MEU NOME É JOHN FORD ( NA FOLHA BY PEDRO BUTCHER )

Excelente, Folha de domingo, 26/09. Parabéns à Pedro.
Começa com uma visita ao grande diretor, no set de O HOMEM QUE MATOU O FACÍNORA. Quem visita Ford é um garoto de 15 anos. John Ford dá um conselho à esse rapaz: "Não enquadre o ator. Enquadre o horizonte. E quando voce souber se a linha horizontal deve ficar acima ou abaixo do personagem...aí voce será um diretor." O nome do garoto é Steven Spielberg.
Ford foi o melhor diretor nascido na América. Não há como duvidar disso. E mundialmente, somente Hitchcock e Kurosawa podem ser comparados a ele. O segredo de Ford é claramente exposto no artigo. Mas mesmo assim, ainda fica o segredo.
Todo grande artista tem um dom que pode ser explicado, mas não imitado. Voce pode explicar Billy Wilder ou Fellini. Mas por mais que voce fale sobre John Ford, alguma coisa sempre está além, inexplicada. É esse mistério que define o gênio. E sua falta de afetação também.
Ford nunca tentou ser "um artista". Como tod grande escritor, sua preocupação era contar uma história. E como todo grande homem, ele possuia um inabalável senso de moral. A família é o centro de seu universo. Ele crê na família, ele crê no bem ( mas conhece a força do mal ). Seus filmes sempre têm casamentos, enterros, refeições familiares, bailes, cenas de reencontro. Ford sabia que o ser-humano se define nas suas cerimônias. Mas há muito mais, há o herói.
O herói de Ford nunca é simples. Ele sempre é imperfeito.

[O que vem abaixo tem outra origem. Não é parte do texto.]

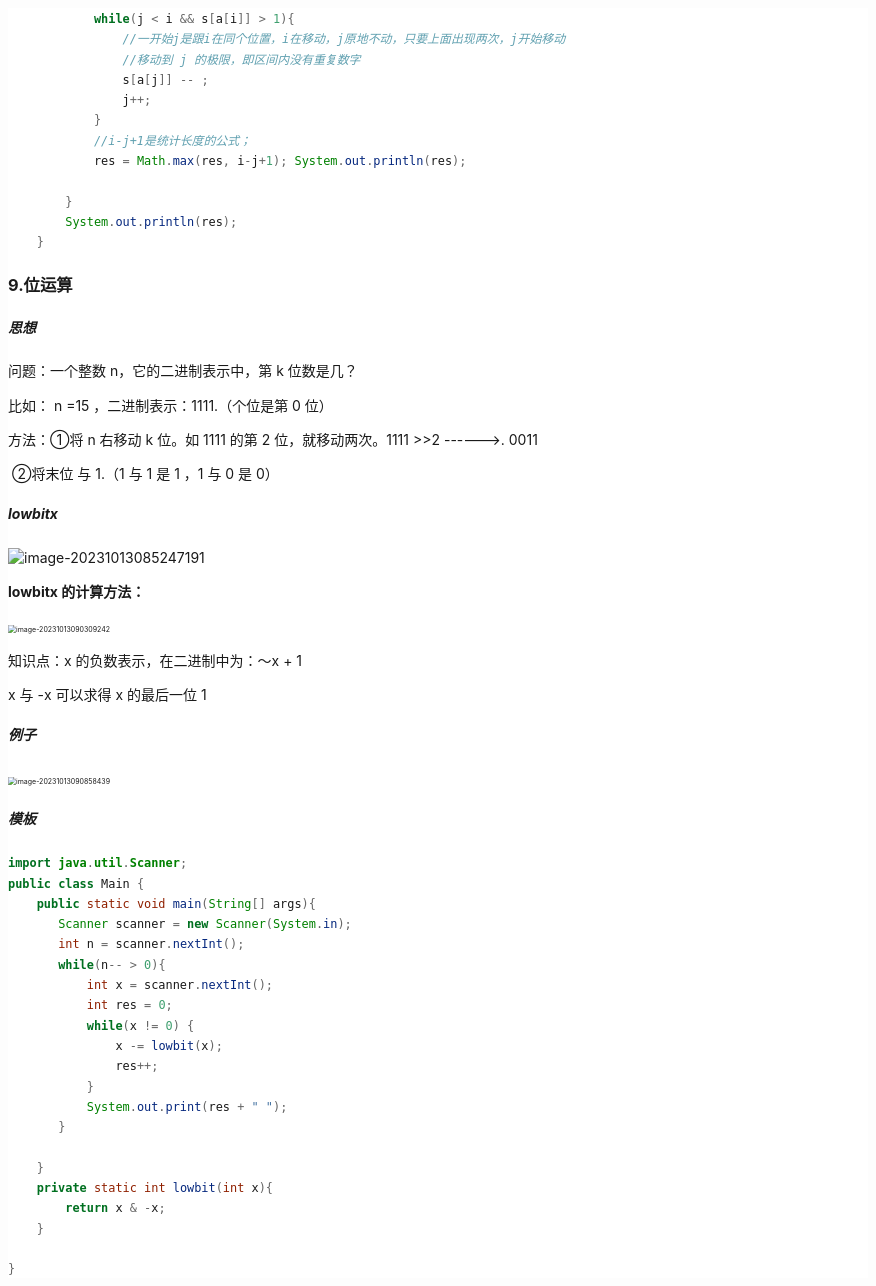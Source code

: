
 ```java
            while(j < i && s[a[i]] > 1){
                //一开始j是跟i在同个位置，i在移动，j原地不动，只要上面出现两次，j开始移动
                //移动到 j 的极限，即区间内没有重复数字
                s[a[j]] -- ;
                j++;
            }
            //i-j+1是统计长度的公式；
            res = Math.max(res, i-j+1); System.out.println(res);

        }
        System.out.println(res);
    }

```

### 9.位运算

##### 思想

问题：一个整数 n，它的二进制表示中，第 k 位数是几？

比如： n =15 ，二进制表示：1111.（个位是第 0 位）

方法：①将 n 右移动 k 位。如 1111 的第 2 位，就移动两次。1111 >>2   ------>.  0011

​           ②将末位 与 1.（1 与 1 是 1 ，1 与 0 是 0）

##### lowbitx

![image-20231013085247191](https://raw.githubusercontent.com/YoungPzz/markdown-img/master/image-20231013085247191.png)

**lowbitx 的计算方法：**

<img src="https://raw.githubusercontent.com/YoungPzz/markdown-img/master/image-20231013090309242.png" alt="image-20231013090309242" style="zoom:50%;" />

知识点：x 的负数表示，在二进制中为：～x + 1

x 与 -x 可以求得 x 的最后一位 1

##### 例子

<img src="../Library/Application%20Support/typora-user-images/image-20231013090858439.png" alt="image-20231013090858439" style="zoom:50%;" />

##### 模板

```java
import java.util.Scanner;
public class Main {
    public static void main(String[] args){
       Scanner scanner = new Scanner(System.in);
       int n = scanner.nextInt();
       while(n-- > 0){
           int x = scanner.nextInt();
           int res = 0;
           while(x != 0) {
               x -= lowbit(x);
               res++;
           }
           System.out.print(res + " ");
       }

    }
    private static int lowbit(int x){
        return x & -x;
    }

}
```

E sempre é alguém ferido, alguém que foi expulso do meio social. E que ansia, sem assumir, a ser aceito. Para Ford, a vida é comunitária. Mas há mais.
O senso estético de Ford. Cada tomada é uma cena perfeita. E um de seus segredos é o de que nada é esfregado em nosso rosto. Ele não filma como quem diz : "Vejam que lindo!!!", ou como quem exige que amemos ou odiemos um personagem. John Ford nos respeita, ele deixa que escolhemos o que pensar, o que sentir e o que admirar. Ele é profundamente democrático. Respeita sua platéia.
Mas nada disso é seu objetivo. O principal em John Ford é sua naturalidade. Não existe peso em seus filmes. Toda sua arte é de instinto, por isso é simples, fácil e agradável. Ele narra, ele exemplifica, e jamais foi didático.
O artigo mostra uma hilária entrevista que Ford deu à Bogdanovich : "-Como o senhor filmou a sequencia elaborada de Three Bad Men?" resposta: "-Com uma câmera."
Há também a citação de uma constatação de Tavernier ( quando crítico dos Cahiers ), a de que é nas retrospectivas que vemos o quão grande um cineasta é. George Cukor ou Minelli, por exemplo, perdem muito se vistos em sequencia. Uma sessão de 3 filmes de Cukor faz com que comecemos a ver seus defeitos. Com Ford é o contrário. Uma longa sequencia de filmes de Ford faz com que admiremos ainda mais sua obra.
Isso ocorreu quando comecei minha coleção de dvds. Alguns diretores ao serem assistidos dia a dia começavam a cansar. Já com Ford ( e Hitchcock também ) quanto mais eu o assistia , mais eu o amava. Sinto saudades de minha semana Ford e de minha semana Hitch.
Butcher conta ainda da companhia Ford. A equipe de técnicos e de atores que ele sempre usava. De seu amor a filmar ao ar livre e do modo como ele filmava. Ford montava o filme na câmera ( como Hitch e Kurosawa ). Não havia muita fita no chão da sala de edição. Fazia isso para que ninguém pudesse mexer em seu filme. Não deixava tomadas extras para o editor trabalhar. Pedro conta que hoje, com a câmera digital, tudo é filmado, quilômetros de filmagem, para deixar o editor ( e o produtor ) com centenas de opções. Que eu saiba, hoje, só Clint monta na câmera.
Há ainda o momento em que Ford enfrentou De Mille no MacCarthismo. Uma descrição que me deixou com lágrimas nos olhos. Não a descreverei, mas cito sua primeira frase ( que diz tudo sobre quem foi John Ford, diretor mais oscarizado da história, até hoje )
"-MEU NOME É JOHN FORD E EU FAÇO WESTERNS. EU NÃO GOSTO DE VOCE."
Macacos me mordam se isso não é atitude!
No fim de tudo, o maior herói de John Ford foi ele próprio.